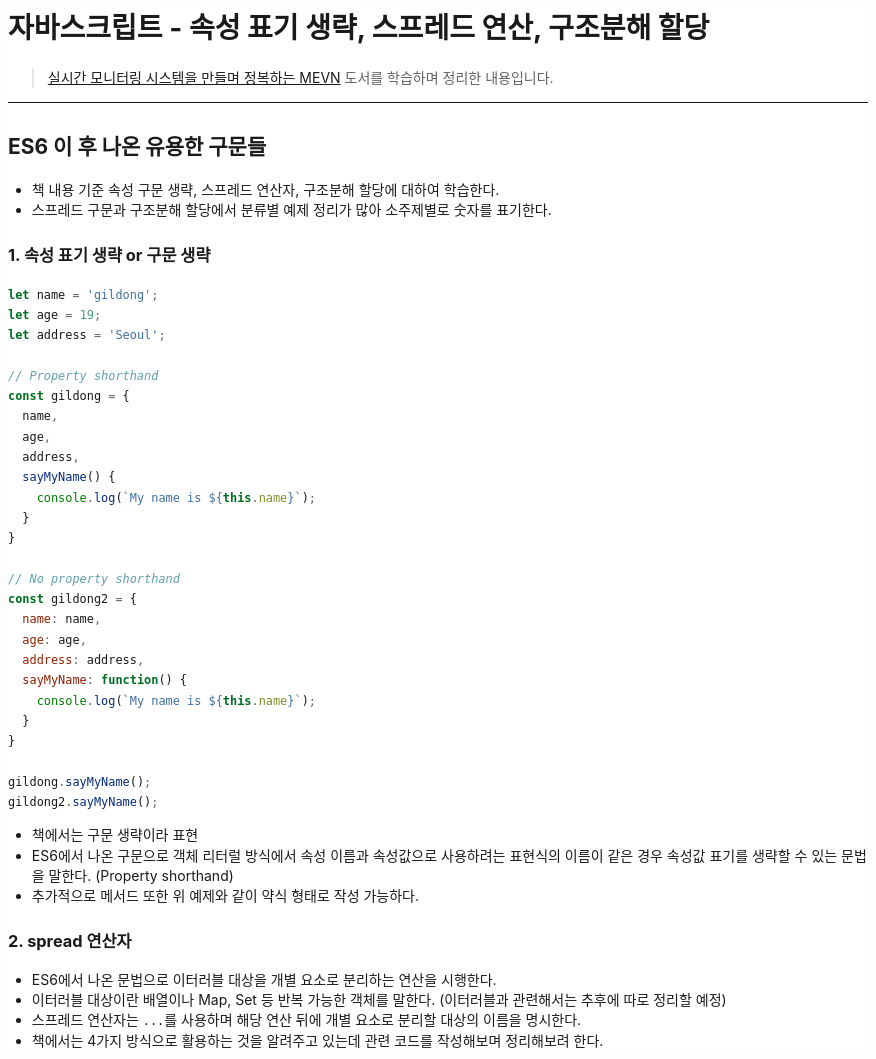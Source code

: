 # 자바스크립트 - 속성 표기 생략, 스프레드 연산, 구조분해 할당

> [실시간 모니터링 시스템을 만들며 정복하는 MEVN](http://www.yes24.com/Product/Goods/104208010) 도서를 학습하며 정리한 내용입니다.

---

## ES6 이 후 나온 유용한 구문들

- 책 내용 기준 속성 구문 생략, 스프레드 연산자, 구조분해 할당에 대하여 학습한다.
- 스프레드 구문과 구조분해 할당에서 분류별 예제 정리가 많아 소주제별로 숫자를 표기한다.

### 1. 속성 표기 생략 or 구문 생략

```js
let name = 'gildong';
let age = 19;
let address = 'Seoul';

// Property shorthand
const gildong = {
  name,
  age,
  address,
  sayMyName() {
    console.log(`My name is ${this.name}`);
  }
}

// No property shorthand
const gildong2 = {
  name: name,
  age: age,
  address: address,
  sayMyName: function() {
    console.log(`My name is ${this.name}`);
  }
}

gildong.sayMyName();
gildong2.sayMyName();
```

- 책에서는 구문 생략이라 표현
- ES6에서 나온 구문으로 객체 리터럴 방식에서 속성 이름과 속성값으로 사용하려는 표현식의 이름이 같은 경우 속성값 표기를 생략할 수 있는 문법을 말한다. (Property shorthand) 
- 추가적으로 메서드 또한 위 예제와 같이 약식 형태로 작성 가능하다.

### 2. spread 연산자

- ES6에서 나온 문법으로 이터러블 대상을 개별 요소로 분리하는 연산을 시행한다.
- 이터러블 대상이란 배열이나 Map, Set 등 반복 가능한 객체를 말한다. (이터러블과 관련해서는 추후에 따로 정리할 예정)
- 스프레드 연산자는 `...`를 사용하며 해당 연산 뒤에 개별 요소로 분리할 대상의 이름을 명시한다.
- 책에서는 4가지 방식으로 활용하는 것을 알려주고 있는데 관련 코드를 작성해보며 정리해보려 한다.
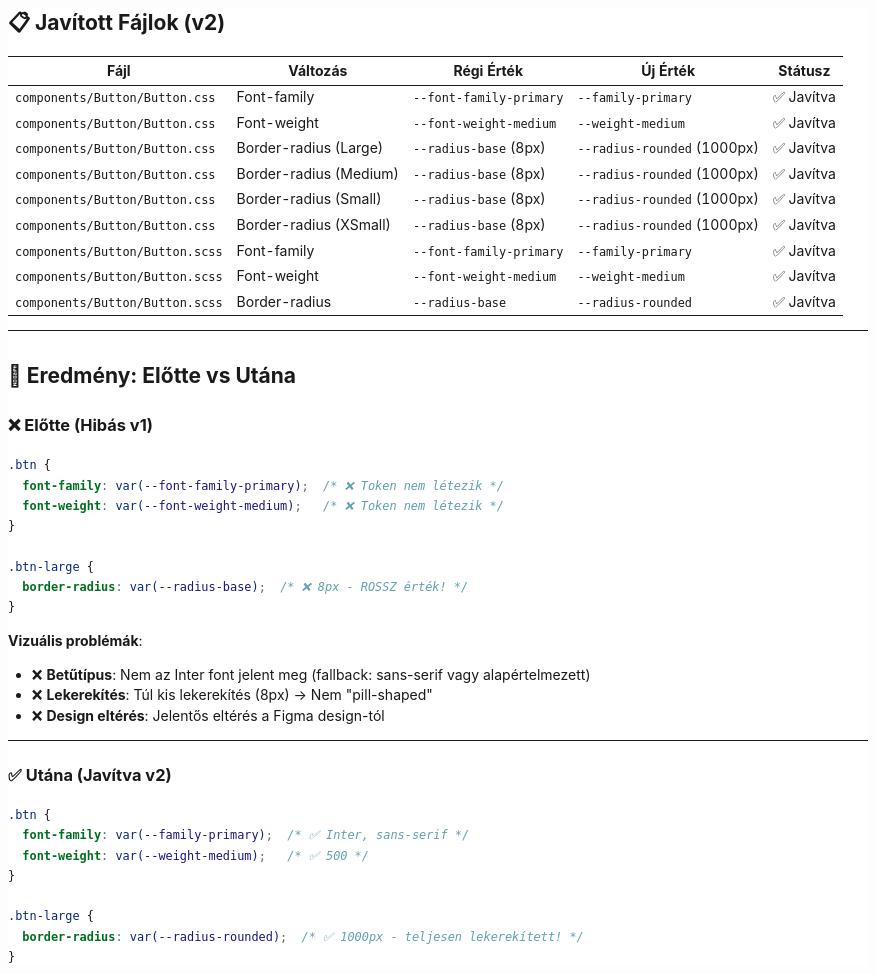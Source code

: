 
## 📋 Javított Fájlok (v2)

| Fájl | Változás | Régi Érték | Új Érték | Státusz |
|------|----------|------------|----------|---------|
| `components/Button/Button.css` | Font-family | `--font-family-primary` | `--family-primary` | ✅ Javítva |
| `components/Button/Button.css` | Font-weight | `--font-weight-medium` | `--weight-medium` | ✅ Javítva |
| `components/Button/Button.css` | Border-radius (Large) | `--radius-base` (8px) | `--radius-rounded` (1000px) | ✅ Javítva |
| `components/Button/Button.css` | Border-radius (Medium) | `--radius-base` (8px) | `--radius-rounded` (1000px) | ✅ Javítva |
| `components/Button/Button.css` | Border-radius (Small) | `--radius-base` (8px) | `--radius-rounded` (1000px) | ✅ Javítva |
| `components/Button/Button.css` | Border-radius (XSmall) | `--radius-base` (8px) | `--radius-rounded` (1000px) | ✅ Javítva |
| `components/Button/Button.scss` | Font-family | `--font-family-primary` | `--family-primary` | ✅ Javítva |
| `components/Button/Button.scss` | Font-weight | `--font-weight-medium` | `--weight-medium` | ✅ Javítva |
| `components/Button/Button.scss` | Border-radius | `--radius-base` | `--radius-rounded` | ✅ Javítva |

---

## 🎯 Eredmény: Előtte vs Utána

### ❌ Előtte (Hibás v1)
```css
.btn {
  font-family: var(--font-family-primary);  /* ❌ Token nem létezik */
  font-weight: var(--font-weight-medium);   /* ❌ Token nem létezik */
}

.btn-large {
  border-radius: var(--radius-base);  /* ❌ 8px - ROSSZ érték! */
}
```

**Vizuális problémák**:
- ❌ **Betűtípus**: Nem az Inter font jelent meg (fallback: sans-serif vagy alapértelmezett)
- ❌ **Lekerekítés**: Túl kis lekerekítés (8px) → Nem "pill-shaped"
- ❌ **Design eltérés**: Jelentős eltérés a Figma design-tól

---

### ✅ Utána (Javítva v2)
```css
.btn {
  font-family: var(--family-primary);  /* ✅ Inter, sans-serif */
  font-weight: var(--weight-medium);   /* ✅ 500 */
}

.btn-large {
  border-radius: var(--radius-rounded);  /* ✅ 1000px - teljesen lekerekített! */
}
```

■ PROBLEM REQUIREMENTS ■
When you retype the data above, match every line exactly and leave the pictures behind.

■ OUTPUT FOR THIS TASK ■
Source code

: # 자바스크립트 - 속성 표기 생략, 스프레드 연산, 구조분해 할당

> [실시간 모니터링 시스템을 만들며 정복하는 MEVN](http://www.yes24.com/Product/Goods/104208010) 도서를 학습하며 정리한 내용입니다.

---

## ES6 이 후 나온 유용한 구문들

- 책 내용 기준 속성 구문 생략, 스프레드 연산자, 구조분해 할당에 대하여 학습한다.
- 스프레드 구문과 구조분해 할당에서 분류별 예제 정리가 많아 소주제별로 숫자를 표기한다.

### 1. 속성 표기 생략 or 구문 생략

```js
let name = 'gildong';
let age = 19;
let address = 'Seoul';

// Property shorthand
const gildong = {
  name,
  age,
  address,
  sayMyName() {
    console.log(`My name is ${this.name}`);
  }
}

// No property shorthand
const gildong2 = {
  name: name,
  age: age,
  address: address,
  sayMyName: function() {
    console.log(`My name is ${this.name}`);
  }
}

gildong.sayMyName();
gildong2.sayMyName();
```

- 책에서는 구문 생략이라 표현
- ES6에서 나온 구문으로 객체 리터럴 방식에서 속성 이름과 속성값으로 사용하려는 표현식의 이름이 같은 경우 속성값 표기를 생략할 수 있는 문법을 말한다. (Property shorthand) 
- 추가적으로 메서드 또한 위 예제와 같이 약식 형태로 작성 가능하다.

### 2. spread 연산자

- ES6에서 나온 문법으로 이터러블 대상을 개별 요소로 분리하는 연산을 시행한다.
- 이터러블 대상이란 배열이나 Map, Set 등 반복 가능한 객체를 말한다. (이터러블과 관련해서는 추후에 따로 정리할 예정)
- 스프레드 연산자는 `...`를 사용하며 해당 연산 뒤에 개별 요소로 분리할 대상의 이름을 명시한다.
- 책에서는 4가지 방식으로 활용하는 것을 알려주고 있는데 관련 코드를 작성해보며 정리해보려 한다.
Source code

: 
## 📋 Javított Fájlok (v2)

| Fájl | Változás | Régi Érték | Új Érték | Státusz |
|------|----------|------------|----------|---------|
| `components/Button/Button.css` | Font-family | `--font-family-primary` | `--family-primary` | ✅ Javítva |
| `components/Button/Button.css` | Font-weight | `--font-weight-medium` | `--weight-medium` | ✅ Javítva |
| `components/Button/Button.css` | Border-radius (Large) | `--radius-base` (8px) | `--radius-rounded` (1000px) | ✅ Javítva |
| `components/Button/Button.css` | Border-radius (Medium) | `--radius-base` (8px) | `--radius-rounded` (1000px) | ✅ Javítva |
| `components/Button/Button.css` | Border-radius (Small) | `--radius-base` (8px) | `--radius-rounded` (1000px) | ✅ Javítva |
| `components/Button/Button.css` | Border-radius (XSmall) | `--radius-base` (8px) | `--radius-rounded` (1000px) | ✅ Javítva |
| `components/Button/Button.scss` | Font-family | `--font-family-primary` | `--family-primary` | ✅ Javítva |
| `components/Button/Button.scss` | Font-weight | `--font-weight-medium` | `--weight-medium` | ✅ Javítva |
| `components/Button/Button.scss` | Border-radius | `--radius-base` | `--radius-rounded` | ✅ Javítva |

---

## 🎯 Eredmény: Előtte vs Utána

### ❌ Előtte (Hibás v1)
```css
.btn {
  font-family: var(--font-family-primary);  /* ❌ Token nem létezik */
  font-weight: var(--font-weight-medium);   /* ❌ Token nem létezik */
}

.btn-large {
  border-radius: var(--radius-base);  /* ❌ 8px - ROSSZ érték! */
}
```

**Vizuális problémák**:
- ❌ **Betűtípus**: Nem az Inter font jelent meg (fallback: sans-serif vagy alapértelmezett)
- ❌ **Lekerekítés**: Túl kis lekerekítés (8px) → Nem "pill-shaped"
- ❌ **Design eltérés**: Jelentős eltérés a Figma design-tól

---

### ✅ Utána (Javítva v2)
```css
.btn {
  font-family: var(--family-primary);  /* ✅ Inter, sans-serif */
  font-weight: var(--weight-medium);   /* ✅ 500 */
}

.btn-large {
  border-radius: var(--radius-rounded);  /* ✅ 1000px - teljesen lekerekített! */
}
```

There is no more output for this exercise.